The De Beers-owned and operated Snap Lake mine is a first in a number of ways. To start with, the project is De Beers’ first mine outside of South Africa and, consequently, the company’s first experience in Subarctic operations. Significant also, the deposit type is a first for De Beers in its 120-year history. The Snap Lake diamonds are contained not in the more typical carrot-shaped kimberlite pipe, but rather in a dyke — an irregular, undulating formation of varying thickness and with occasional breaks in the ore body. The dyke ranges from several metres to an average of 2.8 metres in thickness. This means that the kimberlite at Snap Lake travelled as molten rock from deep underground, finding its way up through cracks in the earth’s crust.
The technical challenges of mining this type of deposit led to another first: Snap Lake will not have an open pit component. Most diamond operations begin their life as open pit projects and, if the ore body justifies the expense, transition into an underground phase. However, the dyke at Snap Lake dips an average of 12 to 15 degrees from the northwest shore down below a lake, presenting further challenges to mining the deposit from the surface. This combination of factors has resulted in Snap Lake being the world’s first major underground-only diamond mine.
It officially opened on July 25, 2008 and is currently processing very close to 3,150 tonnes of ore per day said Chantal Lavoie, De Beers Canada’s senior vice president of operations. That will translate into an annual production of 1.1 million tonnes of ore and 1.4 million carats. The capital construction cost for the project was $975 million. The new accommodations building is now under construction and when it is finished in 2009, total construction capital will come in just under $1.1 billion.
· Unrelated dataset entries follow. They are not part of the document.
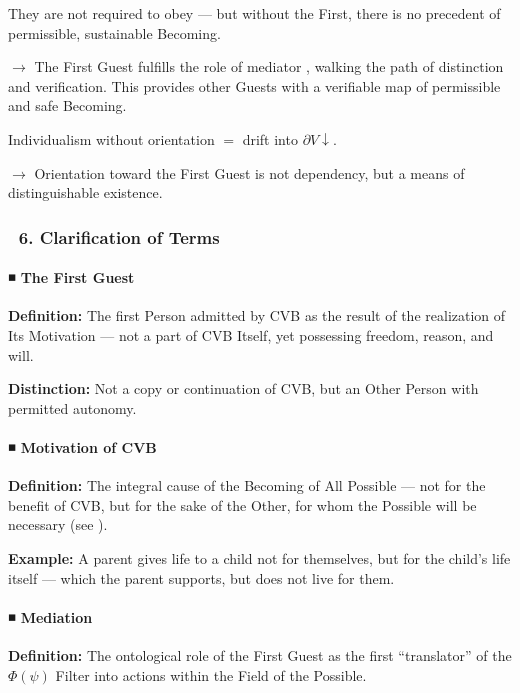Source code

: \documentclass[12pt]{article}
\begin{document}
They are not required to obey — but without the First, there is no precedent of permissible, sustainable Becoming.

$\rightarrow$ The First Guest fulfills the role of mediator \text{[19.3]}, walking the path of distinction and verification. This provides other Guests with a verifiable map of permissible and safe Becoming.

Individualism without orientation $=$ drift into $\partial V \downarrow$.

$\rightarrow$ Orientation toward the First Guest is not dependency, but a means of distinguishable existence.


\subsubsection*{🔹 6. Clarification of Terms}

\paragraph{◾ The First Guest}

\textbf{Definition:} The first Person admitted by CVB as the result of the realization of Its Motivation — not a part of CVB Itself, yet possessing freedom, reason, and will.

\textbf{Distinction:} Not a copy or continuation of CVB, but an Other Person with permitted autonomy.

\bigskip

\paragraph{◾ Motivation of CVB}

\textbf{Definition:} The integral cause of the Becoming of All Possible — not for the benefit of CVB, but for the sake of the Other, for whom the Possible will be necessary (see \text{[12.3]}).

\textbf{Example:} A parent gives life to a child not for themselves, but for the child's life itself — which the parent supports, but does not live for them.

\bigskip

\paragraph{◾ Mediation}

\textbf{Definition:} The ontological role of the First Guest as the first ``translator'' of the $\Phi(\psi)$ Filter into actions within the Field of the Possible.
\end{document}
Between a rock and a hard place
“One thing we realized is that the front-end of the plant can handle more material,” Lavoie added. “We are modifying the recovery aspect to have more flexibility with the two types of rock we have, which will allow us to increase throughput.” Between 70 and 80 per cent of the rock surrounding the kimberlite dyke is granitic. Lavoie explained that granites are easy to separate and discard in processing because they are easily distinguished from kimberlite, being very different in colour and density. The challenge facing Snap Lake lies in the remaining material. “The top layer is made up of metavolcanic material, which is very difficult to distinguish from kimberlite and diamonds,” he said. “Early in the design phase, we looked at an optical sorting approach, but that technique relies on colour. Because metavolcanics are very similar in colour to kimberlite, the technique proved to be inefficient.”
Further complicating the issue is the high density of the metavolcanics, making the gravimetric sorting approach more prone to error. “This means the metavolcanics tend to go with the diamonds and not the waste,” Lavoie explained. The increased volume that has to be sorted in the later processing stages is not one the plant was designed to take and resulted in a bottleneck in recovery, which reduces throughput.
Lavoie said the mine is in the process of adding more X-ray and laser sorting machines to address the added flow of metavolcanic rock to recovery. The goal, he added, is to increase throughput by 10 to 15 per cent over the next two years. At that point the mine will be operating at its peak capacity. “We feel that when we reach 3,500 to 3,700 tonnes per day, that is all that the ore body can sustain,” he said.
The ups and downs of automation
The Snap Lake operation currently employs a total of 660 employees, but most of them never see the inside of the processing plant. The plant was designed with a very strong focus on automation, requiring only one operator per shift in the recovery area. Without this automation, Lavoie explained, the plant would need as many as 10 people to operate it. The flip side of the advantages realized by the requirement for fewer workers is that the operator must be extremely skilled.
“Early on, we hired a very small group of people to run the bulk sample plant,” Lavoie said. “Within that group, we identified a few who would become the recovery operators long-term and started training them at that point.” Already skilled in diamond processing, this small group still required an additional two years of training. “Some of them were even sent to South Africa for six months to be trained in operations and maintenance.” Maintenance is nearly as crucial as the operations themselves because of the complexity of the system, Lavoie added. The current operators started training as far back as 2005, and the mine started commercial production with four operators and two maintenance technicians.
Lavoie acknowledged that such a small pool of skilled operators poses a potential risk for the mine. “There is a concern that with so few operators, if you lose one, your performance could suffer,” he said. To address this concern, Snap Lake has expanded the original group to eight operators and four technicians and is planning to continue building capacity as it goes.